▶ _EXTRACTED ENTRIES_:
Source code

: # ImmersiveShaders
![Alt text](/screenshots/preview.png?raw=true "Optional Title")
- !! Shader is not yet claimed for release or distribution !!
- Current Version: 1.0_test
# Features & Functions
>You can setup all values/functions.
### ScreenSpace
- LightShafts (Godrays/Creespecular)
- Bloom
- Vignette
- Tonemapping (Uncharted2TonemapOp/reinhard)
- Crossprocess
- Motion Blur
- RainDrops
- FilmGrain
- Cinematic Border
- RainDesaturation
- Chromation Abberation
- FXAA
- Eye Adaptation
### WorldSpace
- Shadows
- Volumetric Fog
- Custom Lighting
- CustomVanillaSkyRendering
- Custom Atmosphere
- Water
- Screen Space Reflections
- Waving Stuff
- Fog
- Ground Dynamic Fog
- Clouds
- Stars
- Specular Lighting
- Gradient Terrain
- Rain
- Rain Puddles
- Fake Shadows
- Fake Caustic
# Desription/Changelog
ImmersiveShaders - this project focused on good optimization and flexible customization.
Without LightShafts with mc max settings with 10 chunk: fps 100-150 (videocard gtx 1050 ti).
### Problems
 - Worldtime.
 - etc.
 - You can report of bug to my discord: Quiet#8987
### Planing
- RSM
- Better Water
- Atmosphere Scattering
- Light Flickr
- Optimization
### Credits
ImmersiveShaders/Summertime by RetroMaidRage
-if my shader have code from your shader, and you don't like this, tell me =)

▶ _DESCRIPTION OF THE TASK_:
Print the records verbatim, stopping after the "- Crossprocess" line.

▶ _EXERCISE SOLUTION_:
Source code

: # ImmersiveShaders
![Alt text](/screenshots/preview.png?raw=true "Optional Title")
- !! Shader is not yet claimed for release or distribution !!
- Current Version: 1.0_test
# Features & Functions
>You can setup all values/functions.
### ScreenSpace
- LightShafts (Godrays/Creespecular)
- Bloom
- Vignette
- Tonemapping (Uncharted2TonemapOp/reinhard)
- Crossprocess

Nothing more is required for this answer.